This week's news about Yahoo has suddenly involved Carl Icahn. It's an almost surrealistic twist, involving the former corporate raider taking a 10MM share position in the company, and options for another 49MM.
As well as Microsoft's switchboard refusing to connect Icahn to Steve Ballmer, when the former called the latter recently.
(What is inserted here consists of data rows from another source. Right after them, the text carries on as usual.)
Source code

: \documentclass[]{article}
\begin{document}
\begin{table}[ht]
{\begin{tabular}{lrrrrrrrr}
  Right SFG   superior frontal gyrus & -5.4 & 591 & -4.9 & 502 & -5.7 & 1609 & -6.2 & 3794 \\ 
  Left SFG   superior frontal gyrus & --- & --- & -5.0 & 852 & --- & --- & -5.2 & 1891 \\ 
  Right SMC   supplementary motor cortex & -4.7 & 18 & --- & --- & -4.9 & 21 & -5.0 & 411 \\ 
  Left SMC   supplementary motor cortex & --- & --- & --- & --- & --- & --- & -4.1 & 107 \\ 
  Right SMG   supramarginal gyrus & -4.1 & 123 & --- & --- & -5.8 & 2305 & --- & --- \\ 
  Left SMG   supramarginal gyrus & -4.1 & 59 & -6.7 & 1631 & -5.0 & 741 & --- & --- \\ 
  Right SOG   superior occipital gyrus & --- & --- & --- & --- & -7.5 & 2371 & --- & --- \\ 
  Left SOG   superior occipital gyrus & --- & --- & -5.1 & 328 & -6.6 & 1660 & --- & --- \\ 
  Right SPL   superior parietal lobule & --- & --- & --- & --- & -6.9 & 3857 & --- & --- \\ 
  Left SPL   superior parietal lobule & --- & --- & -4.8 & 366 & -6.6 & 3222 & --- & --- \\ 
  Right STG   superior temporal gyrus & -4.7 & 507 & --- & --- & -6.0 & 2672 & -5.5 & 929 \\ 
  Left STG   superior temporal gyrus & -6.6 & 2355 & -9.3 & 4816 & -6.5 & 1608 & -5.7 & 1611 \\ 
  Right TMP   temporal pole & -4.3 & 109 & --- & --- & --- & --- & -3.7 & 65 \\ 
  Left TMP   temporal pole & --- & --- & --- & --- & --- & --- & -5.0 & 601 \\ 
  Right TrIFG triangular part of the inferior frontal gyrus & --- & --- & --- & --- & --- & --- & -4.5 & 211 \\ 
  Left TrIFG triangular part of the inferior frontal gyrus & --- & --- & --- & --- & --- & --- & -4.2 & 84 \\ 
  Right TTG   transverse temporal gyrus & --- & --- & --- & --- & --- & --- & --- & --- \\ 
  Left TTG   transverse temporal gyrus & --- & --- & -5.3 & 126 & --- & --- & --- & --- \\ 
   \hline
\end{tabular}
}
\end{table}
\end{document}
You can't write fiction this good.
The Bloomberg account reports,
"Icahn said in a letter to Yahoo's board yesterday that a combination with Microsoft ``is by far the most sensible path'' if the Internet company wants to take on Google Inc.
``The board of directors of Yahoo has acted irrationally and lost the faith of shareholders and Microsoft,'' said Icahn, 72. ``I sincerely hope you heed the wishes of your shareholders and move expeditiously to negotiate a merger with Microsoft, thereby making a proxy fight unnecessary.'' "
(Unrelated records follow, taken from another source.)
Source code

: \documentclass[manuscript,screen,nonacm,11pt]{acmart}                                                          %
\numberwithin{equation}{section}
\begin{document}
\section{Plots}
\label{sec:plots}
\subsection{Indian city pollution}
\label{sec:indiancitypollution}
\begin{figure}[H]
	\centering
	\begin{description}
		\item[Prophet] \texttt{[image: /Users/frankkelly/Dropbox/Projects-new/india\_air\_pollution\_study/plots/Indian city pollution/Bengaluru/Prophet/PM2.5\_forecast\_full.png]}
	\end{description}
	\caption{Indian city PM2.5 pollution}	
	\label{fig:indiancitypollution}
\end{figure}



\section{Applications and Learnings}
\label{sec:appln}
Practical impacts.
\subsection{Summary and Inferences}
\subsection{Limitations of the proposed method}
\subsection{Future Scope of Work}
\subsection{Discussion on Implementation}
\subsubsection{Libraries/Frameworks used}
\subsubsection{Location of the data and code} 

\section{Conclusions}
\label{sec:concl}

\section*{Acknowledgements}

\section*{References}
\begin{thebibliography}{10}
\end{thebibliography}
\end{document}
On would have to admit, looking at the nearby, Yahoo-sourced price chart of the past week for Yahoo, Microsoft and the S&P500, that Icahn's move has gained nearly-instant credibility.
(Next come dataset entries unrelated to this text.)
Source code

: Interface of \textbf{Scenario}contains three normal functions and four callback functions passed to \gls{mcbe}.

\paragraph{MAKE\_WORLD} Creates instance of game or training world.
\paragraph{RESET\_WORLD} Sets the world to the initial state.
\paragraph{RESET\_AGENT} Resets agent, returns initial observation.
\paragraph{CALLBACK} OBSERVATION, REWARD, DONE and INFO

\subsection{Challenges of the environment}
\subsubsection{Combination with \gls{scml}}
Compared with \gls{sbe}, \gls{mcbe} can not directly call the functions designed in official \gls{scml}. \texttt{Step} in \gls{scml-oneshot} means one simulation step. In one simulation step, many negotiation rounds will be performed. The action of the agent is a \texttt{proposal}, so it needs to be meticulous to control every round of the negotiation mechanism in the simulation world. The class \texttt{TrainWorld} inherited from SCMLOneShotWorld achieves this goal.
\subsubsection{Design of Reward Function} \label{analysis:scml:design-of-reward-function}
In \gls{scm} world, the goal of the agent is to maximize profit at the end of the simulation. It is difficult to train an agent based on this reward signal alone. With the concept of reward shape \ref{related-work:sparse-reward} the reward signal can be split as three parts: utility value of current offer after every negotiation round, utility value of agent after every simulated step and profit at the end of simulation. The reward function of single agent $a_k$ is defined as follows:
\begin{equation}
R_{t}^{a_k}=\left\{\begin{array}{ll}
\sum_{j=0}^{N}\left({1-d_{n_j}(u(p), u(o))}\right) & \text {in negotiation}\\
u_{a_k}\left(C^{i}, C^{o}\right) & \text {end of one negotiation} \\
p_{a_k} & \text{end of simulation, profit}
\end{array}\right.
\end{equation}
Notice how Yahoo's price rocketed upward on the news of Icahn's focus on the company and its board?
Icahn further commented, again, according to Bloomberg,
"Accepting Microsoft's offer is a better option than going it alone, Icahn said. The board ``completely botched'' negotiations with Microsoft, prompting some Yahoo shareholders to ask Icahn to step in, he said."
Looks like investors agree, looking at this 6-month Yahoo-sourced chart of the same companies and information.
Yahoo's price shot up upon news of the Microsoft offer, then plunged when it was taken off the table recently. Major institutional shareholders were livid, and said so publicly.
The Bloomberg piece describes Icahn's slate of directors,
"Icahn's board nominees include Mark Cuban, owner of the Dallas Mavericks basketball team, and Frank Biondi Jr., former chief executive officer of Viacom Inc. Icahn said he has sought regulatory clearance to buy as much as $2.5 billion in Yahoo stock, about 6.7 percent of the company's outstanding shares as of April 30.
Icahn also nominated himself for Yahoo's board, along with Keith Meister, principal executive officer of Icahn Enterprises Inc. The other nominees are Lucian Bebchuk, a professor at Harvard Law School; John Chapple, the former CEO of Nextel Partners Inc.; Adam Dell, managing general partner of Impact Venture Partners; Edward Meyer, CEO of Ocean Road Advisors Inc.; Brian Posner, former CEO of ClearBridge Advisors LLC; and Robert Shaye, co-CEO of New Line Cinema. "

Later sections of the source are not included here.